One of the Primary Models Used by the IPCC
As Freeman Dyson said, "The great advances in science usually result from new tools rather than from new doctrines." The telescope, the microscope, X-rays and MRIs, etc. Climate modeling software is such a tool, allowing us to make probabilistic estimates about what is likely to happen to our planet's if we do X or Y or Z. And while we can never be 100% sure about the future, our tools are getting more sophisticated (models take more things into account, faster computers allow more simulations to be run, better instruments and satellites allow better information gathering, etc). The Community Earth System Model (CESM) is one of the main tools of climate scientists, and a new version is out. Read on for more details.

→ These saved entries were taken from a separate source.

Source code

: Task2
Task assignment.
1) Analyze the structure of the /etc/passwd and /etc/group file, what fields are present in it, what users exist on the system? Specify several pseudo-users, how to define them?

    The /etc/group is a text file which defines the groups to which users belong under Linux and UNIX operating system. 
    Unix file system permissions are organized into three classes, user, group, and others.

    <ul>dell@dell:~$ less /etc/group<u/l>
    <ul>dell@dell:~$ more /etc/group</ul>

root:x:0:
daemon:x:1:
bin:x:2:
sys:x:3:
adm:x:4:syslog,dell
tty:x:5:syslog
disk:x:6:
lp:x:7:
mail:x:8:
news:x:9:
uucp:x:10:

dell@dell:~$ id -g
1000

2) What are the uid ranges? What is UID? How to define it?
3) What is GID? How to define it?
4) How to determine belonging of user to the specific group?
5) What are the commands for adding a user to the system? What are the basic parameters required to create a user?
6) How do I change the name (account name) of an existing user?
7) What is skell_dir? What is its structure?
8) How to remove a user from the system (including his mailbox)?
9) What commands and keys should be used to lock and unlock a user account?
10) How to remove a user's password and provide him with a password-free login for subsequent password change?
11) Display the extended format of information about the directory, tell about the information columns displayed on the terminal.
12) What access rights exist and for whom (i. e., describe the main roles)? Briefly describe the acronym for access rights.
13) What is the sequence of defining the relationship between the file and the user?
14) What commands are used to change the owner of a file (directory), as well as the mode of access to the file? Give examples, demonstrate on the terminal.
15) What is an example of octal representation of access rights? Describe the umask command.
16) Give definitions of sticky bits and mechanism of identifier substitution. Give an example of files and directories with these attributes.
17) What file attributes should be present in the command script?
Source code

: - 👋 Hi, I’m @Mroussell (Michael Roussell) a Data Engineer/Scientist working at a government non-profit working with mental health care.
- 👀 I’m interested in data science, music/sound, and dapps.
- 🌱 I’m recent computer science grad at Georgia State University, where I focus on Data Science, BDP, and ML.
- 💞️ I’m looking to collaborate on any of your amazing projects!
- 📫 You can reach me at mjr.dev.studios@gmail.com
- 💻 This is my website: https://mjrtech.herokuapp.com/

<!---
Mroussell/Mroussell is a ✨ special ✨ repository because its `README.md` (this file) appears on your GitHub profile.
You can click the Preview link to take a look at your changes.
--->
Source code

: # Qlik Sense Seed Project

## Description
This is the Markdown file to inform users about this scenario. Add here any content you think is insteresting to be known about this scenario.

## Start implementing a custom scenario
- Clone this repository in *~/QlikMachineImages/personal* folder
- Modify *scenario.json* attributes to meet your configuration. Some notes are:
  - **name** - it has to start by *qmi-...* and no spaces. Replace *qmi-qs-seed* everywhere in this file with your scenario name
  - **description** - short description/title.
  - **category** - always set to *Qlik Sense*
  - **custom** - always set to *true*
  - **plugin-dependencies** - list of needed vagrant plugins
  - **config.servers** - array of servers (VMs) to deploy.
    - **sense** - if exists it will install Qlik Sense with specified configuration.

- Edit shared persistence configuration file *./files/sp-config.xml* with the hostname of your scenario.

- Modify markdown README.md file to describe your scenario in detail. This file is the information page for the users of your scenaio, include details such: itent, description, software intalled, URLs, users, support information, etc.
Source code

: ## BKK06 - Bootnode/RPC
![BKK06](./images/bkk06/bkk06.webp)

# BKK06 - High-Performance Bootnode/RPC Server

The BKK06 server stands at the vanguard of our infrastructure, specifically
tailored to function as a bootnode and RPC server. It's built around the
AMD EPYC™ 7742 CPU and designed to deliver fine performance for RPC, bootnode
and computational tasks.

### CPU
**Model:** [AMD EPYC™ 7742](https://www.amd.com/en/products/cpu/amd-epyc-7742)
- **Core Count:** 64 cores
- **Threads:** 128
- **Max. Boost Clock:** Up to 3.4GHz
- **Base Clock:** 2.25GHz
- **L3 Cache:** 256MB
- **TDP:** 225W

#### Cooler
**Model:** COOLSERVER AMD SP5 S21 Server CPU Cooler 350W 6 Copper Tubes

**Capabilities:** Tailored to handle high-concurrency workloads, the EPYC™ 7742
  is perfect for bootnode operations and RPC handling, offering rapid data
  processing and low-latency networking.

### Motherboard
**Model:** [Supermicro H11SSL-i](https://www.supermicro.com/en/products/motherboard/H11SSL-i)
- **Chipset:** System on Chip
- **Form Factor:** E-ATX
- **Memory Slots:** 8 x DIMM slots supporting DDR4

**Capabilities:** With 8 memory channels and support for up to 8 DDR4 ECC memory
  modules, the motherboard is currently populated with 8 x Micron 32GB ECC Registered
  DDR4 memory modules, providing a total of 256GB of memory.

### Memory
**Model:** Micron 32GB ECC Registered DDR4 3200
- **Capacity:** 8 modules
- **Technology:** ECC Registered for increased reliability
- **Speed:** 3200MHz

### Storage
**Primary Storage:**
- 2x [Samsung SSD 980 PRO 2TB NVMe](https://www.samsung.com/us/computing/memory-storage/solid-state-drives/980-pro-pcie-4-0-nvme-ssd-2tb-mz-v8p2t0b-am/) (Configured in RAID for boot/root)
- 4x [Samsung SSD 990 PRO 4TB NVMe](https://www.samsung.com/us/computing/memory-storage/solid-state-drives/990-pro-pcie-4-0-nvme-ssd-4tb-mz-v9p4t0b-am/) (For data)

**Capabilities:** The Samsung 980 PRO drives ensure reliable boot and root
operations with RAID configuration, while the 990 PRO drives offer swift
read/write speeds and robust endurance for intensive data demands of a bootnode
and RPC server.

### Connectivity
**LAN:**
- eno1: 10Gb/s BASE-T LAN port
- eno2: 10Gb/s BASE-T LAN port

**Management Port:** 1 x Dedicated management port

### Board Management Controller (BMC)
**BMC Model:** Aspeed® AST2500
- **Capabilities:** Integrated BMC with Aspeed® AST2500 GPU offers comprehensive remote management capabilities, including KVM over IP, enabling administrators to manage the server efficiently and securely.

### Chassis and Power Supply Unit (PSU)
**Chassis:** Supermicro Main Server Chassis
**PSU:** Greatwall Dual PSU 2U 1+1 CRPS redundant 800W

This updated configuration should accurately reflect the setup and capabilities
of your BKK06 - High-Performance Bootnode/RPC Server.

The CESM is built by the National Center for Atmospheric Research (NCAR) and jointly supported by the Department of Energy (DOE) and the National Science Foundation, which is NCAR's sponsor. It will be one of the primary climate models used for the next assessment by the Intergovernmental Panel on Climate Change (IPCC), so it's a big deal.
The new model's advanced capabilities will help scientists shed light on some of the critical mysteries of global warming, including:
- What impact will warming temperatures have on the massive ice sheets in Greenland and Antarctica?
- How will patterns in the ocean and atmosphere affect regional climate in coming decades?
- How will climate change influence the severity and frequency of tropical cyclones, including hurricanes?
- What are the effects of tiny airborne particles, known as aerosols, on clouds and temperatures?
Unlike most other climate modeling softwares, the CESM is freely available to all researchers worldwide and was developed by a community of scientists. A great way to pool all the best expertise together and to keep things transparent.
You can actually get the CESM here.
"With the Community Earth System Model, we can pursue scientific questions that we could not address previously," says NCAR scientist James Hurrell, chair of the scientific steering committee that developed the model. "Thanks to its improved physics and expanded biogeochemistry, it gives us a better representation of the real world." (source)
Decisions Under Uncertainty
When making decisions under uncertainty, you should use the best information that is available, even if that information is imperfect. If we wait for perfect information, it might be too late. And right now the best information that we have about our planet's climate comes from the people who are spending their lives studying it, not from the gut feeling of those who feel that "everything's gonna be all right" and "we don't have to worry about greenhouse gases".